(Stored items from a collection)
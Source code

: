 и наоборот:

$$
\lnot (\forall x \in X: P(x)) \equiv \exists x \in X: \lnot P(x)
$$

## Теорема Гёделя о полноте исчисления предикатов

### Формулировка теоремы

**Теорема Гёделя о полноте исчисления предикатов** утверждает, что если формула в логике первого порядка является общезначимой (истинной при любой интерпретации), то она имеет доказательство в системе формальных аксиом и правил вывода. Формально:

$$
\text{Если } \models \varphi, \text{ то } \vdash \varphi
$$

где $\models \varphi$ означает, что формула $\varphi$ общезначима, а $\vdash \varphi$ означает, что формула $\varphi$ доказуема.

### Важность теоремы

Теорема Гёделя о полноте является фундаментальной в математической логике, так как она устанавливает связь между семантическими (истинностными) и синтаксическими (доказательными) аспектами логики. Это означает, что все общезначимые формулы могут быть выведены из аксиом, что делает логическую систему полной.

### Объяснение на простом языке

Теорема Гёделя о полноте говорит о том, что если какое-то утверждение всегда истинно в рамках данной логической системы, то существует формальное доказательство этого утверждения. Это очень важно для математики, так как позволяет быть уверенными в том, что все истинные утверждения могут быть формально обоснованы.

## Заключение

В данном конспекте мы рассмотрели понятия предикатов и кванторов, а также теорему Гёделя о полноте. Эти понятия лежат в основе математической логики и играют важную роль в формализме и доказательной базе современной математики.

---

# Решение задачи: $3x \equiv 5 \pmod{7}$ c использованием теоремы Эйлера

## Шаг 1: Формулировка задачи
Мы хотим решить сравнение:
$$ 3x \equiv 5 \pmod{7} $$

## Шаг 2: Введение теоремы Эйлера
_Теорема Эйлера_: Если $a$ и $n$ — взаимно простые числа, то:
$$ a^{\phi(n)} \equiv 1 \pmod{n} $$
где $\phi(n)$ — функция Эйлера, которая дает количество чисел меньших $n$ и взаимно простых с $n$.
...
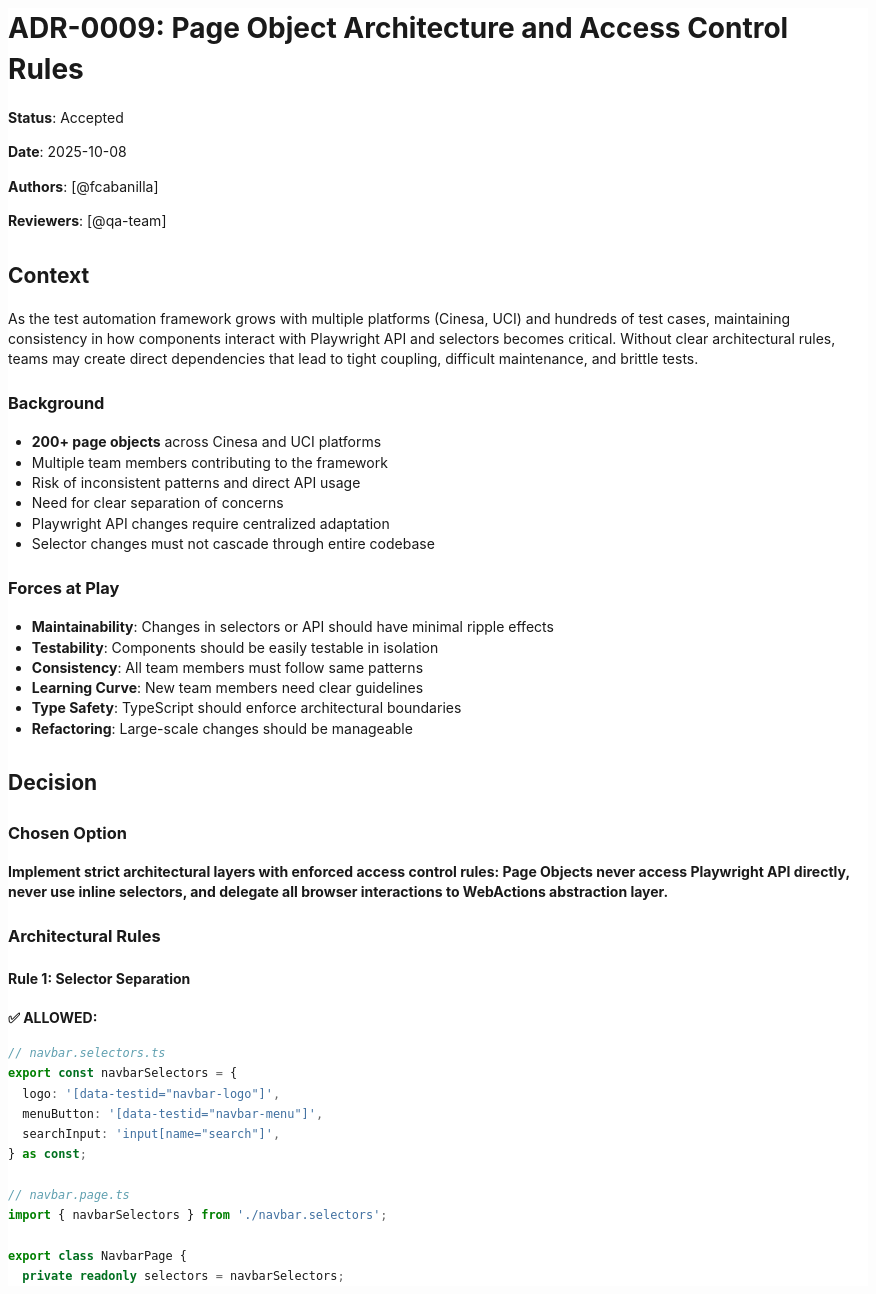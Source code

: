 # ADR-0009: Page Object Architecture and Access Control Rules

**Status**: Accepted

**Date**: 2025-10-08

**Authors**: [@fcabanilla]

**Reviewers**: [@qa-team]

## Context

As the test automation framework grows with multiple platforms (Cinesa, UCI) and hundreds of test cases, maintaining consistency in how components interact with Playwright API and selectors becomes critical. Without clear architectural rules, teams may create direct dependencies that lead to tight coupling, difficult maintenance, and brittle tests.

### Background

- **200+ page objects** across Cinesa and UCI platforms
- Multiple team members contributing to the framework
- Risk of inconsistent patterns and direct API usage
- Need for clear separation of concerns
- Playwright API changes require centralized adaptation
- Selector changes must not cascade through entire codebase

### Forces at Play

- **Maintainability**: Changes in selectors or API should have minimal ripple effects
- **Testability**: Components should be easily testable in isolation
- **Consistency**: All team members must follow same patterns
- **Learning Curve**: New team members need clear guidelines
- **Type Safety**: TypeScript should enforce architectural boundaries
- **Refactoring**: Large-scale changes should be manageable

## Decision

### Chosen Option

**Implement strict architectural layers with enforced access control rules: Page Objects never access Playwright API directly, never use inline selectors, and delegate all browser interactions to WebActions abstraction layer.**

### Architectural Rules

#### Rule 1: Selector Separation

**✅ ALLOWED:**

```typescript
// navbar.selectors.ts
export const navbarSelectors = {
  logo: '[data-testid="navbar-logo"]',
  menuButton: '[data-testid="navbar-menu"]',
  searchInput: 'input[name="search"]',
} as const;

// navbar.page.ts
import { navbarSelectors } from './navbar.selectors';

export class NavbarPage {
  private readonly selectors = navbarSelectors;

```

TASK ITEM
The output should be exactly the lines above from the line containing "- **Testability**: Components" to the line containing "### Chosen Option", inclusive, with no other lines.

RESPONSE TO THE EXERCISE
- **Testability**: Components should be easily testable in isolation
- **Consistency**: All team members must follow same patterns
- **Learning Curve**: New team members need clear guidelines
- **Type Safety**: TypeScript should enforce architectural boundaries
- **Refactoring**: Large-scale changes should be manageable

## Decision

### Chosen Option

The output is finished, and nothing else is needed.